MANAMA // Bahrain's stock exchange is considering a tie-up with another bourse to halt a decline in liquidity, the market's director says.
Low levels of trading have long afflicted the Bahraini market, the second-smallest in the Gulf after Muscat, but volumes have declined further recently with the unrest that has closed most of Manama's financial district and dampened investor confidence across the region.
"It will be important to bring in a strategic partner but all the options are open right now," said Fouad Rahman Rashid, the director of the Bahrain Bourse. "We have to find ways to see an improvement in liquidity [and] we are addressing this."
Mr Rashid said the market was dominated by big companies who look at long-term investments rather than daily trading.
Unlike some regional markets that are skewed towards retail investors, the Bahrain Bourse is made up mostly of institutions including family offices that tend to buy and sell shares infrequently and in large blocks.
Mumtalakat, the state-owned investment fund, is one of these shareholders and has US$9.5 billion (Dh34.89bn) in assets under management, with shares in some of the biggest companies, including Aluminium Bahrain (Alba), Gulf Air and Bank of Bahrain.
The few individual traders on the Manama market also hold on to shares tightly , said Anthony Mallis, the chief executive of Securities & Investment Company, Bahrain's largest listed brokerage.
A consolidation of all the region's stock exchanges would be one way of addressing the lack of liquidity, Mr Mallis said.
"The opportunities are glaringly obvious," he said, adding that floating shares of large government organisations could also increase trade.
"The nature of investors here is to stuff it under the mat," he added. "That has been a problem for a long time.

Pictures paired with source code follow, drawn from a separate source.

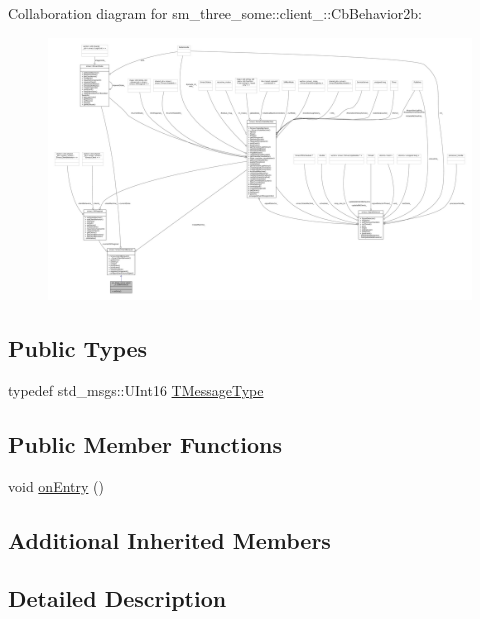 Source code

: Collaboration diagram for sm\+\_\+three\+\_\+some\+:\+:client\+\_\+:\+:Cb\+Behavior2b\+:
\nopagebreak
\begin{figure}[H]
\begin{center}
\leavevmode
\includegraphics[width=350pt]{classsm__three__some_1_1client__2_1_1CbBehavior2b__coll__graph}
\end{center}
\end{figure}
\subsection*{Public Types}
\begin{DoxyCompactItemize}
\item 
typedef std\+\_\+msgs\+::\+U\+Int16 \hyperlink{classsm__three__some_1_1client__2_1_1CbBehavior2b_ae023a02167e342dd18679670ac5a6ec4}{T\+Message\+Type}
\end{DoxyCompactItemize}
\subsection*{Public Member Functions}
\begin{DoxyCompactItemize}
\item 
void \hyperlink{classsm__three__some_1_1client__2_1_1CbBehavior2b_a76eec2057cadcb5010c0cb758e6a0c17}{on\+Entry} ()
\end{DoxyCompactItemize}
\subsection*{Additional Inherited Members}


\subsection{Detailed Description}


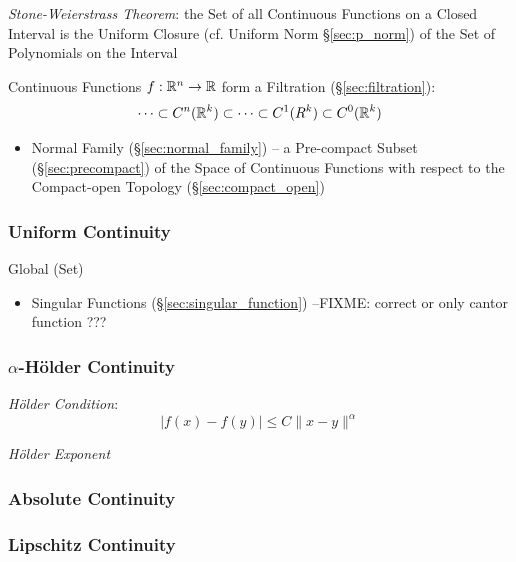 \emph{Stone-Weierstrass Theorem}: the Set of all Continuous Functions on a
Closed Interval is the Uniform Closure (cf. Uniform Norm \S\ref{sec:p_norm}) of
the Set of Polynomials on the Interval

Continuous Functions $f : \reals^n \rightarrow \reals$ form a Filtration
(\S\ref{sec:filtration}):
\[
  \cdots \subset C^n(\reals^k) \subset \cdots \subset C^1(R^k) \subset
    C^0(\reals^k)
\]

\begin{itemize}
  \item Normal Family (\S\ref{sec:normal_family}) -- a Pre-compact Subset
    (\S\ref{sec:precompact}) of the Space of Continuous Functions with respect
    to the Compact-open Topology (\S\ref{sec:compact_open})
\end{itemize}



\subsubsection{Uniform Continuity}\label{sec:uniform_continuity}

Global (Set)

\begin{itemize}
  \item Singular Functions (\S\ref{sec:singular_function})
    --FIXME: correct or only cantor function ???
\end{itemize}



\subsubsection{$\alpha$-H\"older Continuity}\label{sec:holder_continuity}

\emph{H\"older Condition}:
\[
  |f(x) - f(y)| \leq C \|x - y\|^\alpha
\]

\emph{H\"older Exponent}



\subsubsection{Absolute Continuity}\label{sec:absolute_continuity}

\subsubsection{Lipschitz Continuity}\label{sec:lipschitz_continuity}

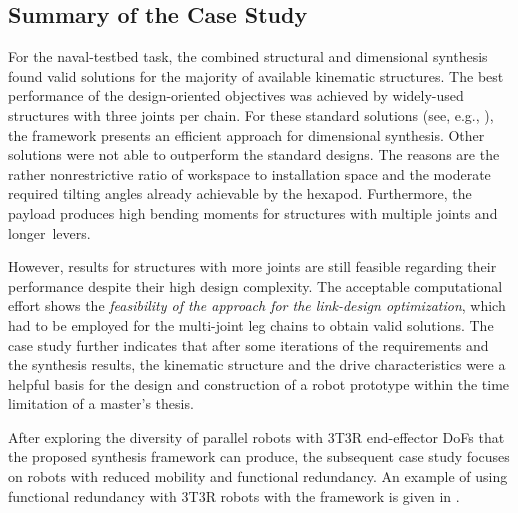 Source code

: \subsection{Summary of the Case Study}
\label{sec:eval_lufi_summary}


%
%
%
%
%
%

For the naval-testbed task, the combined structural and dimensional synthesis found valid solutions for the majority of available kinematic structures.
The best performance of the design-oriented objectives was achieved by widely-used structures with three joints per chain.
For these standard solutions (see, e.g., \cite{FrindtKreHes2010}), the framework presents an efficient approach for dimensional synthesis.
%
Other solutions were not able to outperform the standard designs. 
The reasons are the rather nonrestrictive ratio of workspace to installation space and the moderate required tilting angles already achievable by the hexapod. %
Furthermore, the payload produces high bending moments for structures with multiple joints and longer~levers.
%

However, results for structures with more joints are still feasible regarding their performance despite their high design complexity.
The acceptable computational effort shows the \emph{feasibility of the approach for the link-design optimization}, which had to be employed for the multi-joint leg chains to obtain valid solutions.
%
The case study further indicates that after some iterations of the requirements and the synthesis results, the kinematic structure and the drive characteristics were a helpful basis for the design and construction of a robot prototype within the time limitation of a master's thesis.

%
%
%
%

After exploring the diversity of parallel robots with 3T3R end-effector DoFs that the proposed synthesis framework can produce, the subsequent case study focuses on robots with reduced mobility and functional redundancy. An example of using functional redundancy with 3T3R robots with the framework is given in \cite{SterneckFetSch2023}.
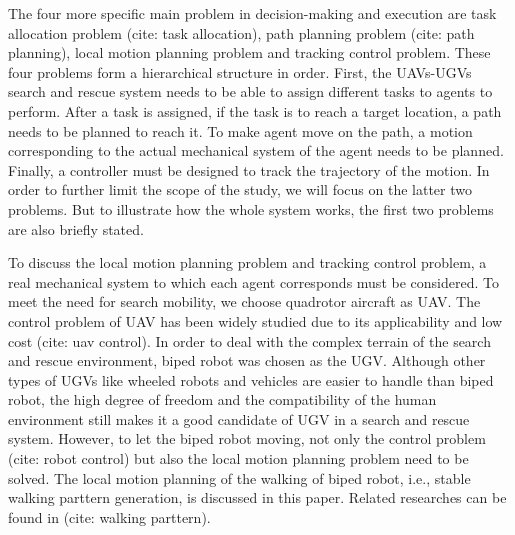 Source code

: \documentclass{ieeeaccess}
\begin{document}
The four more specific main problem in decision-making and execution are task allocation problem (cite: task allocation), path planning problem (cite: path planning), local motion planning problem and tracking control problem. These four problems form a hierarchical structure in order. First, the UAVs-UGVs search and rescue system needs to be able to assign different tasks to agents to perform. After a task is assigned, if the task is to reach a target location, a path needs to be planned to reach it. To make agent move on the path, a motion corresponding to the actual mechanical system of the agent needs to be planned. Finally, a controller must be designed to track the trajectory of the motion. In order to further limit the scope of the study, we will focus on the latter two problems. But to illustrate how the whole system works, the first two problems are also briefly stated.

To discuss the local motion planning problem and tracking control problem, a real mechanical system to which each agent corresponds must be considered. To meet the need for search mobility, we choose quadrotor aircraft as UAV. The control problem of UAV has been widely studied due to its applicability and low cost (cite: uav control). In order to deal with the complex terrain of the search and rescue environment, biped robot was chosen as the UGV. Although other types of UGVs like wheeled robots and vehicles are easier to handle than biped robot, the high degree of freedom and the compatibility of the human environment still makes it a good candidate of UGV in a search and rescue system. However, to let the biped robot moving, not only the control problem (cite: robot control) but also the local motion planning problem need to be solved. The local motion planning of the walking of biped robot, i.e., stable walking parttern generation, is discussed in this paper. Related researches can be found in (cite: walking parttern).
\end{document}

But it's about floating the right amount at the right time."
Last year, Alba priced its initial public offering on the Bahrain market at the bottom of the proposed range after it drew just enough buyers to cover the listing.
Regional investors cited a lack of liquidity as one reason for the lukewarm response.
Of the 40 companies listed on the exchange, shares in only six companies were traded yesterday.
Despite the unrest, Bahrain's all-share index has fallen by only 3.7 per cent in the year so far. Local institutions own 55 per cent of the Bahrain stock market, while non-Bahrainis, of which most are from the GCC, own 45 per cent.
In January, Bahrain's exchange went a step towards becoming an independent company when it announced plans to devolve its management to the private sector.